I turned in my grades for the classes I was teaching that term, packed a bag, and caught a plane from Seattle to Los Angeles to São Paulo to Salvador. The trip lasted twenty hours total. I had been exhausted when I left; I was catatonic when I hit Salvador. I went straight to the borrowed room we used for the tutoring program and met Rita for lunch.
“Leave your bags here,” Rita said. “It’s safe.”
We went to a comida a quilo or “eat by the kilo” place nearby. These buffet lunch restaurants had recently sprung up all over the city. You got a plate, piled on what you wanted and paid by the weight at the end. Prices varied depending upon how fancy the restaurant was. Rita had discovered a moderately priced one that specialized in salads and “natural” foods.
“You’ll love this place,” she said as she led me through the throngs of people that crowded Avenida Sete de Setembro, the main business street of Salvador. “It’s in one of the old municipal buildings from the early eighteen hundreds. They haven’t destroyed it.” She turned into a narrow entrance, went up some stairs, and we were in a high marble-floored hallway.
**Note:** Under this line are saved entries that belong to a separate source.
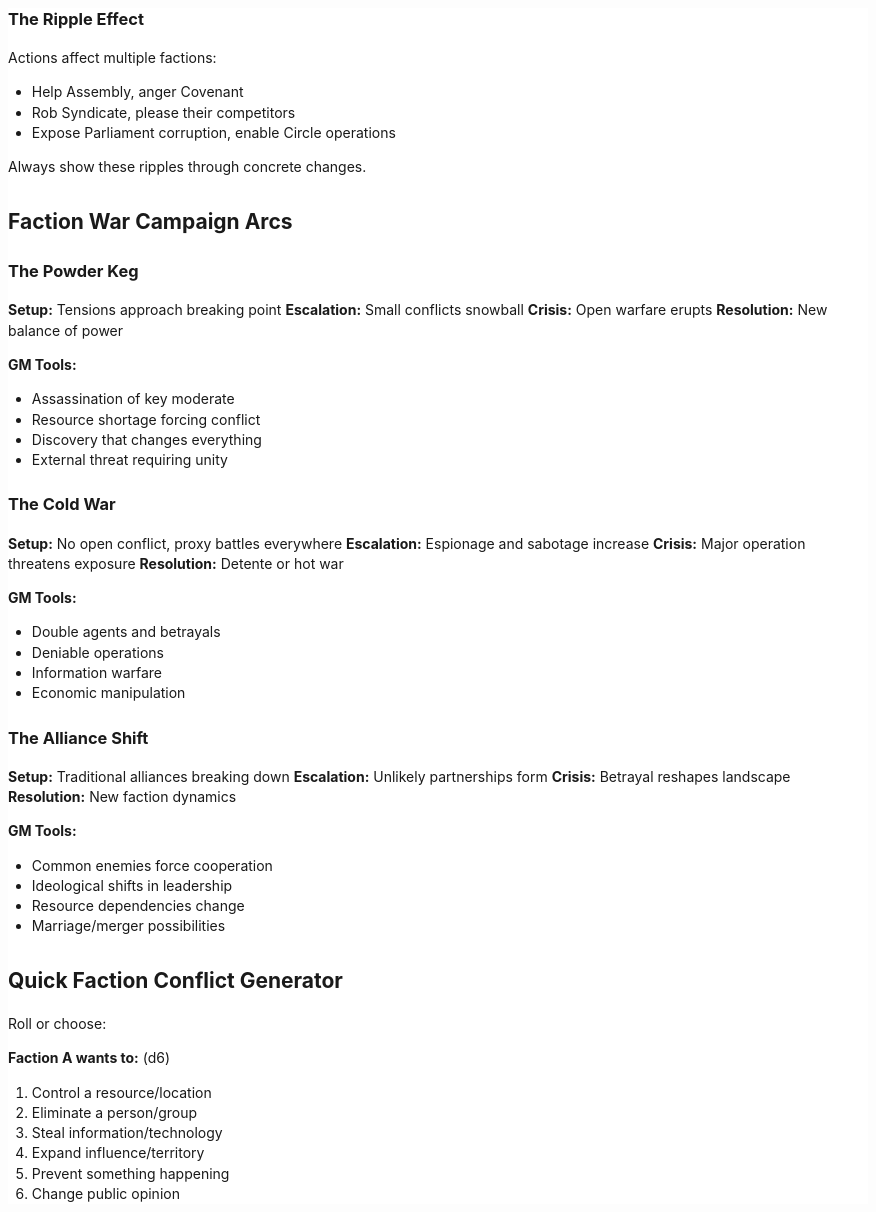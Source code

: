 ### The Ripple Effect
Actions affect multiple factions:
- Help Assembly, anger Covenant
- Rob Syndicate, please their competitors
- Expose Parliament corruption, enable Circle operations

Always show these ripples through concrete changes.

## Faction War Campaign Arcs

### The Powder Keg
**Setup:** Tensions approach breaking point
**Escalation:** Small conflicts snowball
**Crisis:** Open warfare erupts
**Resolution:** New balance of power

**GM Tools:**
- Assassination of key moderate
- Resource shortage forcing conflict
- Discovery that changes everything
- External threat requiring unity

### The Cold War
**Setup:** No open conflict, proxy battles everywhere
**Escalation:** Espionage and sabotage increase
**Crisis:** Major operation threatens exposure
**Resolution:** Detente or hot war

**GM Tools:**
- Double agents and betrayals
- Deniable operations
- Information warfare
- Economic manipulation

### The Alliance Shift
**Setup:** Traditional alliances breaking down
**Escalation:** Unlikely partnerships form
**Crisis:** Betrayal reshapes landscape
**Resolution:** New faction dynamics

**GM Tools:**
- Common enemies force cooperation
- Ideological shifts in leadership
- Resource dependencies change
- Marriage/merger possibilities

## Quick Faction Conflict Generator

Roll or choose:

**Faction A wants to:** (d6)
1. Control a resource/location
2. Eliminate a person/group
3. Steal information/technology
4. Expand influence/territory
5. Prevent something happening
6. Change public opinion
At the end of the hallway, a marble stairway curved to the cool dim spaces above. Through glass doors we entered the busy comida a quilo, still marble floors, but with casual Formica tables and plastic chairs, noisy, and full of life. A waiter shouted a greeting to Rita. She waved at him and laughed.
We got our food and sat in silence while we ate. Then Rita asked me about my flight. Finally, after the waiter had cleared our plates, I asked Rita what was going on.
“It’s amazing how easily this whole project could fall apart,” she said. “I can’t do this alone.”
“What’s wrong, Rita?”
Rita stared at the wall. “About a month ago, Claudia came to tutoring very sick. She’d missed a few days, and when she returned she could hardly sit in her seat. Then she fainted.” Rita sighed. “At first she wouldn’t talk. Then I made her tell me what had happened. Thank God she came in. I don’t know how she made it on the bus.” I waited. “She got pregnant, Margaret.”
“Oh, fuck.” I put down the juice I’d been drinking.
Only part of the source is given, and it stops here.